Let me paste the answer here -

Since there is no longer a RNC in E-UTRAN, data streams from two active sets can't be combined unless ePC plays a part (or one eNB serves as SRNC), which is clearly undesirable. However, this topic worth to be looked into a little detail.

The root cause of having soft-handover in CDMA systems is that, in CDMA, each channel is an interference to other channels, therefore transmit power control is key to maximize system capacity. Especially at cell edge, a high transmission power could block other UEs from accessing the network. Here is where soft-handover can play its part. It allows transmission on different links therefore adds Rx diversity gain.
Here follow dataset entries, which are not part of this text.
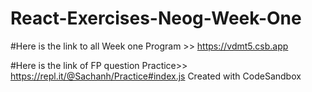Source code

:# React-Exercises-Neog-Week-One
#Here is the link to all Week one Program >> 
https://vdmt5.csb.app

#Here is the link of FP question Practice>>
https://repl.it/@Sachanh/Practice#index.js
Created with CodeSandbox
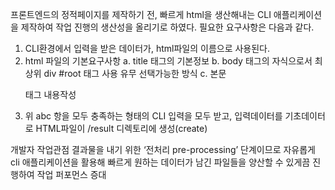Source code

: 프론트엔드의 정적페이지를 제작하기 전, 빠르게 html을 생산해내는 CLI 애플리케이션을 제작하여 작업 진행의 생산성을 올리기로 하였다.
필요한 요구사항은 다음과 같다.

1. CLI환경에서 입력을 받은 데이터가, html파일의 이름으로 사용된다.
2. html 파일의 기본요구사항
    a. title 태그의 기본정보
    b. body 태그의 자식으로서 최상위 div #root 태그 사용 유무 선택가능한 방식 
    c. 본문<p> 태그 내용작성
3. 위 abc 항을 모두 충족하는 형태의 CLI 입력을 모두 받고, 입력데이터를 기초데이터로 HTML파일이 /result 디렉토리에 생성(create) 

개발자 작업관점
결과물을 내기 위한 ‘전처리 pre-processing’ 단계이므로 자유롭게 cli 애플리케이션을 활용해 빠르게 원하는 데이터가 남긴 파일들을 양산할 수 있게끔 진행하여 작업 퍼포먼스 증대
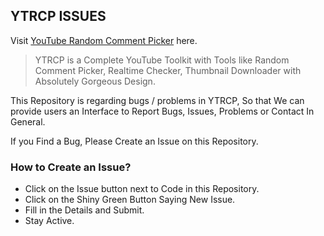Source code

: ## YTRCP ISSUES

Visit [YouTube Random Comment Picker](https://ytrcp.co) here.

> YTRCP is a Complete YouTube Toolkit with Tools like Random Comment Picker, Realtime Checker, Thumbnail Downloader with Absolutely Gorgeous Design.

This Repository is regarding bugs / problems in YTRCP, So that We can provide users an Interface to Report Bugs, Issues, Problems or Contact In General.

If you Find a Bug, Please Create an Issue on this Repository.

### How to Create an Issue?

- Click on the Issue button next to Code in this Repository.
- Click on the Shiny Green Button Saying New Issue.
- Fill in the Details and Submit.
- Stay Active.
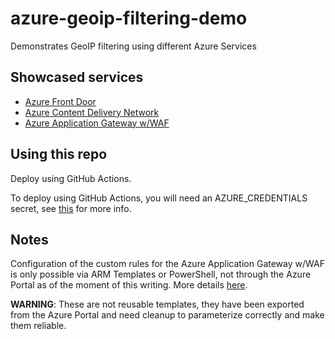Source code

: # azure-geoip-filtering-demo
Demonstrates GeoIP filtering using different Azure Services

## Showcased services

- [Azure Front Door](https://docs.microsoft.com/azure/frontdoor/)
- [Azure Content Delivery Network](https://docs.microsoft.com/azure/cdn/)
- [Azure Application Gateway w/WAF](https://docs.microsoft.com/azure/application-gateway/)

## Using this repo
Deploy using GitHub Actions.

To deploy using GitHub Actions, you will need an AZURE_CREDENTIALS secret, see [this](https://github.com/marketplace/actions/azure-login) for more info.

## Notes
Configuration of the custom rules for the Azure Application Gateway w/WAF is only possible via ARM Templates or PowerShell, not through the Azure Portal as of the moment of this writing. More details [here](https://docs.microsoft.com/azure/web-application-firewall/ag/create-custom-waf-rules).

**WARNING**: These are not reusable templates, they have been exported from the Azure Portal and need cleanup to parameterize correctly and make them reliable.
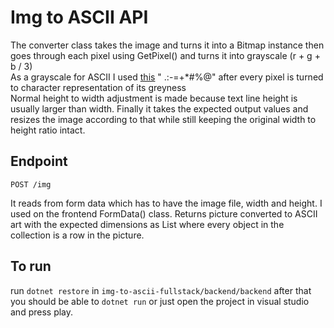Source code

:# Img to ASCII API
The converter class takes the image and turns it into a Bitmap instance then goes through each pixel using GetPixel() and turns it into grayscale (r + g + b / 3) <br/>
As a grayscale for ASCII I used [this](http://paulbourke.net/dataformats/asciiart/) " .:-=+*#%@" after every pixel is turned to character representation of its greyness <br/> 
Normal height to width adjustment is made because text line height is usually larger than width. Finally it takes the expected output values and resizes the image according to that while still keeping the original width to height ratio intact.

## Endpoint

`POST /img`

It reads from form data which has to have the image file, width and height. I used on the frontend FormData() class.
Returns picture converted to ASCII art with the expected dimensions as List<string> where every object in the collection is a row in the picture.

## To run
run `dotnet restore` in `img-to-ascii-fullstack/backend/backend` after that you should be able to `dotnet run` or just open the project in visual studio and press play.

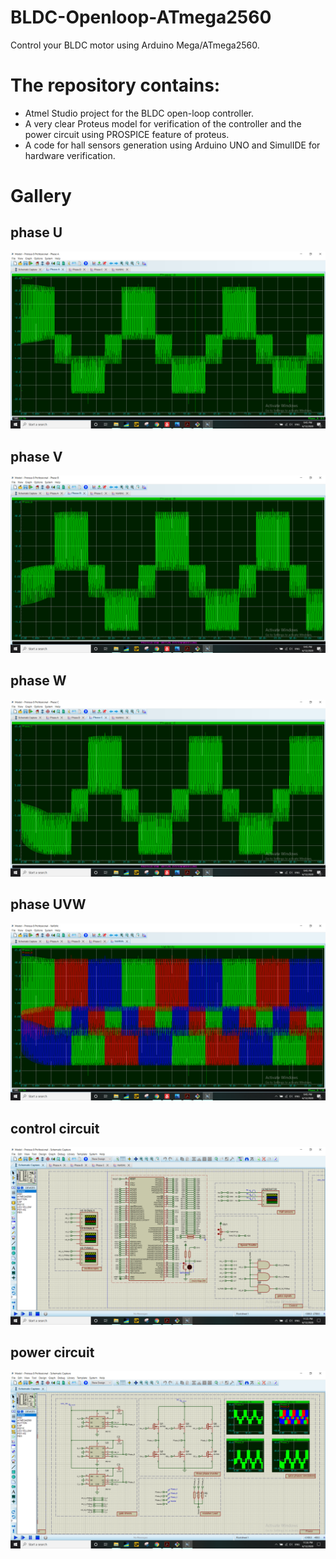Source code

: # BLDC-Openloop-ATmega2560
Control your BLDC motor using Arduino Mega/ATmega2560.

# The repository contains:
* Atmel Studio project for the BLDC open-loop controller.
* A very clear Proteus model for verification of the controller and the power circuit using PROSPICE feature of proteus.
* A code for hall sensors generation using Arduino UNO and SimulIDE for hardware verification.

# Gallery

## phase U
![PhaseU](Gallery/PhaseU.png)

## phase V
![PhaseV](Gallery/PhaseV.png)

## phase W
![PhaseW](Gallery/PhaseW.png)

## phase UVW
![PhaseW](Gallery/PhaseUVW.png)

## control circuit
![ControlCircuit](Gallery/ControlCircuit.png)

## power circuit
![PowerCircuit](Gallery/PowerCircuit.png)

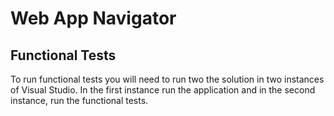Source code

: # Web App Navigator

## Functional Tests
To run functional tests you will need to run two the solution in two instances of Visual Studio. In the first instance run the application and in the second instance, run the functional tests.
During soft-handover, two NodeBs transmit/receive the same date stream on different physical channels. The data from different active set will be combined at UE (downlink) or at RNC (uplink). As such, the bit stream can be decoded much more reliably than if only one NodeB were transmitting/receiving. In other words, without soft-handover, to achieve the same SINR, higher power is required from a NodeB or from UE, which is undesirable.

In LTE, due to the orthogonal on both downlink and uplink within a cell, power control is not as important as in 3G. Therefore, soft-handover can be dropped from the system design without having much penalty to the system performance. This reduces network architecture complexity.

To support soft-handover, Iur is mandatory in case of different NodeBs involved in the soft handover are not controlled by the same RNC. In this case, the SRNC will be responsible to combine the data flow and DRNC only controls the NodeB involved in the soft-handover. The cost of having an Iur interface is significant especially if operators have multi-vendors RNC. 3GPP removed RNC node from E-UTRAN therefore simplified the architecture. There is however a X2 interface, which is similar to Iur but not the same. X2 can be used to forward packets in case of a handover simply for lossless mobility. But unlike an Iur interface, which have to support much more complex signalling, the X2 is a lot simpler.